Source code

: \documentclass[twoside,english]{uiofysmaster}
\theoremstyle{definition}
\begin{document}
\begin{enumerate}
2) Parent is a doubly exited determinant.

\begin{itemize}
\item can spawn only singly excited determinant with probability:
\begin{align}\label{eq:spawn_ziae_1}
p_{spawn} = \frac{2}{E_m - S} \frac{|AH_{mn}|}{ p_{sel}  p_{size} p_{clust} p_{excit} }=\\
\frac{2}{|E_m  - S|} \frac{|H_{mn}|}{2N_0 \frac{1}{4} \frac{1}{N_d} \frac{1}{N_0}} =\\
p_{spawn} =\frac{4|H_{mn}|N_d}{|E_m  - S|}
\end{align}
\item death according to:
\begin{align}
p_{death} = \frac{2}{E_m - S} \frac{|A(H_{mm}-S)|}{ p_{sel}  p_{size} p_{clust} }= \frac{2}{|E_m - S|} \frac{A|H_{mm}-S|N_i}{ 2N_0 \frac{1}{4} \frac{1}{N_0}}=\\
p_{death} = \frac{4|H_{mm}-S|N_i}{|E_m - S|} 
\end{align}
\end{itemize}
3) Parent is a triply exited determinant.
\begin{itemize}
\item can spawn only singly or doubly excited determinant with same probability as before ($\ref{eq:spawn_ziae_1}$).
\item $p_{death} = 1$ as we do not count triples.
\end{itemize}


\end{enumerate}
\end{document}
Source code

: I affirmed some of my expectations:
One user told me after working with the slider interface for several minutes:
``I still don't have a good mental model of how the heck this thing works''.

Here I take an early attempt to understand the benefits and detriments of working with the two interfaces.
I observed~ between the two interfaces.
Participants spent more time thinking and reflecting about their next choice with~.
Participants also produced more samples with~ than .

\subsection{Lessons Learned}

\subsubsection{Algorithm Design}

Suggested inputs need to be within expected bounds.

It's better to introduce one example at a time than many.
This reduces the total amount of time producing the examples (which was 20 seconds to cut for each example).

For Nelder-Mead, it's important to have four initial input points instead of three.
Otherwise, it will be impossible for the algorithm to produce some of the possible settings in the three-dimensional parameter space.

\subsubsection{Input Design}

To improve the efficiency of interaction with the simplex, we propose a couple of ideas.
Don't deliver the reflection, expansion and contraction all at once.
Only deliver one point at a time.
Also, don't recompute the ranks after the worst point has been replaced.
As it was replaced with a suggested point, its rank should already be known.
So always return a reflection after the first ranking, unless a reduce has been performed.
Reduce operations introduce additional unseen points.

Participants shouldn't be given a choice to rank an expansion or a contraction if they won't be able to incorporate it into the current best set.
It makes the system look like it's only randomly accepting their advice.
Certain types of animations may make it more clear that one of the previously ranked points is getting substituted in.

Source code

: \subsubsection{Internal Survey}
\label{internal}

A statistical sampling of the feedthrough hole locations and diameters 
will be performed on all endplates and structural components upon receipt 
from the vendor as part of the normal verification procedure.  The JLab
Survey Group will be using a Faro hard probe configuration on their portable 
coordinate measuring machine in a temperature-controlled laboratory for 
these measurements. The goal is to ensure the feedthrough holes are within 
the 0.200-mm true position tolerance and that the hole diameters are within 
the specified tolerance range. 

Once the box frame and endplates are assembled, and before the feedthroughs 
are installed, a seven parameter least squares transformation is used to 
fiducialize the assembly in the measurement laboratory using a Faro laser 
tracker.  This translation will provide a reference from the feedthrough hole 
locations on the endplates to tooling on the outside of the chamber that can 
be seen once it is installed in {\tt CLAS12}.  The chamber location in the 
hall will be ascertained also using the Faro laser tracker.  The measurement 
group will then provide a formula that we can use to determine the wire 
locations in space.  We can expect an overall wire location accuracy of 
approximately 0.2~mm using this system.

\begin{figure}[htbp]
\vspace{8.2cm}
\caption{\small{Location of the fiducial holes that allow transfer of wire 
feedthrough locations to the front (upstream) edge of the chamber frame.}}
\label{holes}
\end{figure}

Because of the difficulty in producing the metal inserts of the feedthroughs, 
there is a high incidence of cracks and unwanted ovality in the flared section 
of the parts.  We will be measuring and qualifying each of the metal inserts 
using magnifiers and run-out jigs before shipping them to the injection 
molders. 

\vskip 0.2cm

┄┄┄┄┄┄┄┄┄┄

### BRIEF
Set down the whole listing again, exactly as shown above.

### RESULT OF THIS EXERCISE
Source code

: \documentclass[twoside,english]{uiofysmaster}
\theoremstyle{definition}
\begin{document}
\begin{enumerate}
2) Parent is a doubly exited determinant.

\begin{itemize}
\item can spawn only singly excited determinant with probability:
\begin{align}\label{eq:spawn_ziae_1}
p_{spawn} = \frac{2}{E_m - S} \frac{|AH_{mn}|}{ p_{sel}  p_{size} p_{clust} p_{excit} }=\\
\frac{2}{|E_m  - S|} \frac{|H_{mn}|}{2N_0 \frac{1}{4} \frac{1}{N_d} \frac{1}{N_0}} =\\
p_{spawn} =\frac{4|H_{mn}|N_d}{|E_m  - S|}
\end{align}
\item death according to:
\begin{align}
p_{death} = \frac{2}{E_m - S} \frac{|A(H_{mm}-S)|}{ p_{sel}  p_{size} p_{clust} }= \frac{2}{|E_m - S|} \frac{A|H_{mm}-S|N_i}{ 2N_0 \frac{1}{4} \frac{1}{N_0}}=\\
p_{death} = \frac{4|H_{mm}-S|N_i}{|E_m - S|} 
\end{align}
\end{itemize}
3) Parent is a triply exited determinant.
\begin{itemize}
\item can spawn only singly or doubly excited determinant with same probability as before ($\ref{eq:spawn_ziae_1}$).
\item $p_{death} = 1$ as we do not count triples.
\end{itemize}


\end{enumerate}
\end{document}
Source code

: I affirmed some of my expectations:
One user told me after working with the slider interface for several minutes:
``I still don't have a good mental model of how the heck this thing works''.

Here I take an early attempt to understand the benefits and detriments of working with the two interfaces.
I observed~ between the two interfaces.
Participants spent more time thinking and reflecting about their next choice with~.
Participants also produced more samples with~ than .

\subsection{Lessons Learned}

\subsubsection{Algorithm Design}

Suggested inputs need to be within expected bounds.

It's better to introduce one example at a time than many.
This reduces the total amount of time producing the examples (which was 20 seconds to cut for each example).

For Nelder-Mead, it's important to have four initial input points instead of three.
Otherwise, it will be impossible for the algorithm to produce some of the possible settings in the three-dimensional parameter space.

\subsubsection{Input Design}

To improve the efficiency of interaction with the simplex, we propose a couple of ideas.
Don't deliver the reflection, expansion and contraction all at once.
Only deliver one point at a time.
Also, don't recompute the ranks after the worst point has been replaced.
As it was replaced with a suggested point, its rank should already be known.
So always return a reflection after the first ranking, unless a reduce has been performed.
Reduce operations introduce additional unseen points.

Participants shouldn't be given a choice to rank an expansion or a contraction if they won't be able to incorporate it into the current best set.
It makes the system look like it's only randomly accepting their advice.
Certain types of animations may make it more clear that one of the previously ranked points is getting substituted in.

Source code

: \subsubsection{Internal Survey}
\label{internal}

A statistical sampling of the feedthrough hole locations and diameters 
will be performed on all endplates and structural components upon receipt 
from the vendor as part of the normal verification procedure.  The JLab
Survey Group will be using a Faro hard probe configuration on their portable 
coordinate measuring machine in a temperature-controlled laboratory for 
these measurements. The goal is to ensure the feedthrough holes are within 
the 0.200-mm true position tolerance and that the hole diameters are within 
the specified tolerance range. 

Once the box frame and endplates are assembled, and before the feedthroughs 
are installed, a seven parameter least squares transformation is used to 
fiducialize the assembly in the measurement laboratory using a Faro laser 
tracker.  This translation will provide a reference from the feedthrough hole 
locations on the endplates to tooling on the outside of the chamber that can 
be seen once it is installed in {\tt CLAS12}.  The chamber location in the 
hall will be ascertained also using the Faro laser tracker.  The measurement 
group will then provide a formula that we can use to determine the wire 
locations in space.  We can expect an overall wire location accuracy of 
approximately 0.2~mm using this system.

\begin{figure}[htbp]
\vspace{8.2cm}
\caption{\small{Location of the fiducial holes that allow transfer of wire 
feedthrough locations to the front (upstream) edge of the chamber frame.}}
\label{holes}
\end{figure}

Because of the difficulty in producing the metal inserts of the feedthroughs, 
there is a high incidence of cracks and unwanted ovality in the flared section 
of the parts.  We will be measuring and qualifying each of the metal inserts 
using magnifiers and run-out jigs before shipping them to the injection 
molders. 

\vskip 0.2cm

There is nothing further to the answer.